Two more emails came in directly after, alerting him that his password had changed and that his mobile pay information was changed.
He said “It all happened within less than 24 hours.”
Acting quickly, Rogers was able to work with the bank, minimize the damage and in the end get his money back. But making sure the rest of his finances didn’t take a hit was daunting. He said in all he spent between 30 and 40 hours making sure all the proper authorities were notified.
“It was pretty overwhelming.”
Breaches by the numbers
There is really no way to know who got their hands on Rogers’ information, or how. But the number of data breaches suggests all of our personal information is out there.
“Just assume your information is already out there and take the necessary steps,” said Hodges University Identity Fraud Institute Director Carrie Kerskie.
According to the Identity Theft Resource Center, more than 8,000 data breaches have been reported over the last 12 years leading to more than 1 billion records being exposed.
With cybercrime costing our society more than $10 trillion, the need for qualified cyber experts is only getting bigger.
“I don’t if anyone can meet the demand that’s out there right now,” explained University of South Florida Associate Professor Dr. Joni Jones. “…We’re trying our best. We’re increasing our enrollment – almost doubling from this semester to next semester.”
In the last five years, cybersecurity jobs grew 70-percent. USF offers a master degree program in cyber security where Dr. Jones says three of the four concentrations focus on stopping the crime before it happens. But no matter what, cybercrime is here to stay.
“[Cyber professionals] come up with a mouse trap and [criminals] come up with a way to get in the backdoor. So it’s going to be a constant struggle.”
Wendi Fowler, President and CEO of The Client Server in Bonita Springs, is just one of many people trying to keep businesses safe from the bad guys.
“A huge percentage of our time is spent making sure our clients and their networks is safe.”
Besides protecting clients from criminals, she also makes sure that her clients are safe from themselves.
“It’s kind of specialty in our company,” she said. “… We offer training sessions and seminars on security.”
Fowler and her team make sure all employees in a business are cyber smart. They develop an internet usage policy and teach employees how to avoid making mistakes that could let the criminals in.
Kerskie says making sure everyone is cyber smart is a big step in the right direction.
“If you look at all the major data breaches, while they were able to hack via technology, it wasn’t the technology itself that was the weak the link – it was the human factor that often caused it.”
For example, people not updating security patches, putting the wrong information on the wrong website or clicking on a bad link are all ways Kerskie said could lead criminals to where they shouldn’t be.
How do you protect yourself?
You might not be able to entirely avoid becoming a victim, but there are steps you can take to minimize your chances.
“Watch your data out there whether it’s your business accounts, your credit lines, it’s really on a daily basis, you need to monitor it yourself,” suggested Fowler.
Also, read emails, texts and Facebook messages closely before you click on any link.
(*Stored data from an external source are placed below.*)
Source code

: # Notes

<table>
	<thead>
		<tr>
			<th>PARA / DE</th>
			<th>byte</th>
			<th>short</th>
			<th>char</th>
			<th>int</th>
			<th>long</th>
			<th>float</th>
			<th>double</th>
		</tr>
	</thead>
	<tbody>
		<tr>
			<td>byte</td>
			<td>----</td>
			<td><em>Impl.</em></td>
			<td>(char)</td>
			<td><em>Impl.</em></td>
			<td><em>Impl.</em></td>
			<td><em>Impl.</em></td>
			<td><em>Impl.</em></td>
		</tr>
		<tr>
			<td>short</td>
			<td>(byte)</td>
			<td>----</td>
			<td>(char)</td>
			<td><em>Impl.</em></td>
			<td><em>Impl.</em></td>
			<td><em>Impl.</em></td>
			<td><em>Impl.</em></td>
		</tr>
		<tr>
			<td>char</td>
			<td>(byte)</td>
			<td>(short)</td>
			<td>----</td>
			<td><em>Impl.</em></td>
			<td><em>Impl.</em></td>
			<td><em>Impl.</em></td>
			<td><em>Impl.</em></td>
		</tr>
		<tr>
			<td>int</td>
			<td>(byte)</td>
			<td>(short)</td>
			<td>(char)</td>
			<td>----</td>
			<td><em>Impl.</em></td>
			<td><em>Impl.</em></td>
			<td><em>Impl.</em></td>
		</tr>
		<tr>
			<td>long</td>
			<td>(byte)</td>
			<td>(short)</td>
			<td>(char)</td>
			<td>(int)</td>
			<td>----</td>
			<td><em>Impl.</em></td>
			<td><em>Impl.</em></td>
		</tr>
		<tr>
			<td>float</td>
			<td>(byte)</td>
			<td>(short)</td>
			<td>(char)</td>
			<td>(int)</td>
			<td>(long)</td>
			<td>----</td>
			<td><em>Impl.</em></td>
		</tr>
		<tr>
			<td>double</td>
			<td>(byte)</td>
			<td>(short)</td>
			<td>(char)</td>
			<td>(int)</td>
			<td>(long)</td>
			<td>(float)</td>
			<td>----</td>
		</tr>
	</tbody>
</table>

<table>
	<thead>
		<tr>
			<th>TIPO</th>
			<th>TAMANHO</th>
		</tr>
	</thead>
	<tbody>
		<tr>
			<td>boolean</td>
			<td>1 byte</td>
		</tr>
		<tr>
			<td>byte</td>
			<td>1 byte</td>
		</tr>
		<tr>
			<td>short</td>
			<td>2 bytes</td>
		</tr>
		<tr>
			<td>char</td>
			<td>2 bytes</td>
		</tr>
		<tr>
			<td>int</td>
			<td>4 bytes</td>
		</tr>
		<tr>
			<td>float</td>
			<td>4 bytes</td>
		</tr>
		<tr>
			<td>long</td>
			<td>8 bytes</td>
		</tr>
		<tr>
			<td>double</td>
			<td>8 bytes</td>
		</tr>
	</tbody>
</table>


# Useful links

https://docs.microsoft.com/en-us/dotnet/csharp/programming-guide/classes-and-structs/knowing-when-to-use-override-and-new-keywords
Accounts have been known to get hacked.
Also, ask businesses if they can offer you two-factor authentication. When you log in with new devices or change something on your account, you’re asked to provide two pieces of information.
No matter the precautions, Rogers knows ID theft can still happen.
“I was already very carefull with security as far as internet, security names and passowords.”
After his experience, he put together a podcast (or blog) to educate everyone about identity theft and how to recover if it happens to you. To listen, click here.
There are three main credit bureaus – Equifax, Experian and TransUnion. It is advised to establish a credit freeze with each one. Otherwise you leave your exposed for new account fraud. Below are the websites for each credit bureau to initiate the freeze. Set up fees vary by state. Equifax no longer charges a fee to initiate or temporarily lift a credit freeze.
There are two other companies where you can freeze your credit report.
Innovis – this is a smaller credit bureau
NCTUE – National Consumer Telecom & Utilities Exchange – a credit bureau for the utilities industry. This one must be initiated by mail or phone.